Today, Huddie "Lead Belly" Ledbetter (1888-1949) is regarded as one of America’s greatest and most influential folk musicians. Lead Belly and his recordings have been the touchstone and inspiration for thousands of musicians, painters, sculptors, writers and just plain folk. Born before recordings, Lead Belly’s career spanned the era of minstrel shows, the Blues craze of the 1920’s, and the dawn of the singer/songwriter. He was musically influenced by Blind Lemon Jefferson, the most popular solo blues guitarist/vocalist of the 1920’s and his musical and personal influences on Woody Guthrie helped form the way in which all American singer/songwriters write and play to this day. Lead Belly’s repertoire was as varied as a solo musician could hope to encompass.
In this DVD lesson – the first to ever show how Lead Belly played his booming 12-string guitar – Harry Lewman explores the stories behind the songs, and explains in detail the unusual way in which Lead Belly tuned, strung, and played the 12-string guitar. Rare footage of Lead Belly is also featured in this lesson.
Titles include: Where Did You Sleep Last Night, Midnight Special., Goodnight Irene, Good Morning Blues, Bourgeois Blues, Silver City Bound, Fannin Street and You Know I Got To Do It.
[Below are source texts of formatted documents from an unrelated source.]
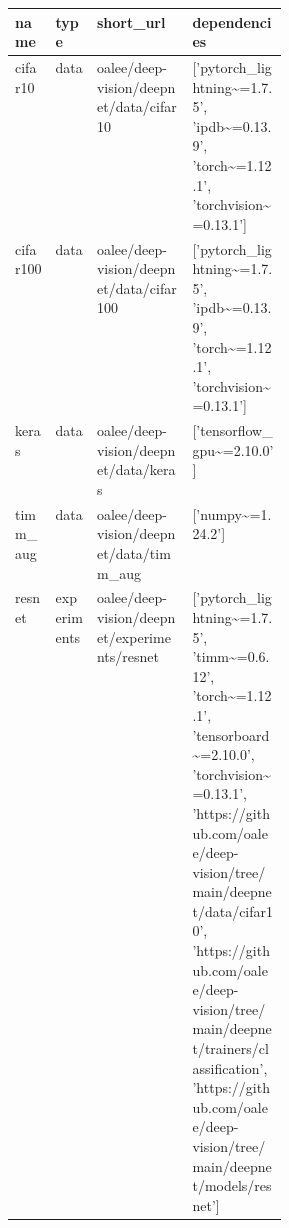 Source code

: \begin{figure}[H]
    \centering

\begin{tabular}{|l|l|l|p{0.35\linewidth}|}
\hline
 name           & type        & short\_url                                          & dependencies                                                                                                                                                                                                                                                                                                                             \\
\hline
 cifar10        & data        & oalee/deep-vision/deepnet/data/cifar10             & ['pytorch\_lightning\textasciitilde{}=1.7.5', 'ipdb\textasciitilde{}=0.13.9', 'torch\textasciitilde{}=1.12.1', 'torchvision\textasciitilde{}=0.13.1']                                                                                                                                                                                                                                                         \\ 
  \hline 
 
 cifar100       & data        & oalee/deep-vision/deepnet/data/cifar100            & ['pytorch\_lightning\textasciitilde{}=1.7.5', 'ipdb\textasciitilde{}=0.13.9', 'torch\textasciitilde{}=1.12.1', 'torchvision\textasciitilde{}=0.13.1']                                                                                                                                                                                                                                                         \\
  \hline 
 keras          & data        & oalee/deep-vision/deepnet/data/keras               & ['tensorflow\_gpu\textasciitilde{}=2.10.0']                                                                                                                                                                                                                                                                                                                   \\
  \hline 
 timm\_aug       & data        & oalee/deep-vision/deepnet/data/timm\_aug            & ['numpy\textasciitilde{}=1.24.2']                                                                                                                                                                                                                                                                                                                            \\
  \hline 
 resnet         & experiments & oalee/deep-vision/deepnet/experiments/resnet       & ['pytorch\_lightning\textasciitilde{}=1.7.5', 'timm\textasciitilde{}=0.6.12', 'torch\textasciitilde{}=1.12.1', 'tensorboard\textasciitilde{}=2.10.0', 'torchvision\textasciitilde{}=0.13.1', 'https://github.com/oalee/deep-vision/tree/main/deepnet/data/cifar10', 'https://github.com/oalee/deep-vision/tree/main/deepnet/trainers/classification', 'https://github.com/oalee/deep-vision/tree/main/deepnet/models/resnet'] \\
 

\end{tabular}
\end{figure}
81 minutes • Level 2/3 • Detailed tab/music PDF file on the DVD
Review: Yet another in the mega volume series of classic blues player instruction videos from Stefan Grossman's Guitar Workshop. This one features the noted folk/blues 12 string guitarist Lead Belly, whose distinctive picking style influenced many in the folk revival of the sixties. Lead had a posthumous nationwide hit with "Goodnight Irene" when The Weavers covered it-during his life he was a fabled performer in the New York City folk scene with Woody Guthrie and Sonny Terry. He'd been discovered by folk-lorist John Lomax while on a song collecting trip in the south, and went to work for him as a chauffeur upon his parole-which was legendarily gained by a recording that Lomax made of Lead pleading for his freedom. Before his death in 1949 Lead played in Europe and across the US, and made countless recordings for the Library of Congress and Folkways Records.
This 80 minute video features Harry Lewman explaining eight of Leads tunes, including "Irene" and his hallmark number "Fannin Street." At first glance Lewman seems to be an unlikely candidate to be doing this, he resembles a nervous assistant professor, with a rather generic vocal style. But he does have the playing down, and even comes up with some moves and patterns that were new to picker Dave Ray, whose been playing Lead Belly tunes since 1961. This set is designed for intermediate players; first Lewman performs the tune, then breaks down some of the unusual component parts using split screen, with picking hand shown on one side, fretting hand on the other. Unlike many tapes of this genre, Lewman doesn't go into detail about which finger goes on which fret-you have to pick it up from watching his hands. There are a couple of break-through points made early on. The first is that Lead used quite heavy strings, and tuned the guitar down low-in fact a 4th down from the usual pitch; his E strings are tuned to the B below them. He also explains that Lead used a plastic thumb pick and a metal finger pick to get his heavy boogie bass and syncopated chordal/melody picking. As for innovations, the tab book included was computer generated by using Lead Belly recordings to create MIDI sequences, which were then transcribed.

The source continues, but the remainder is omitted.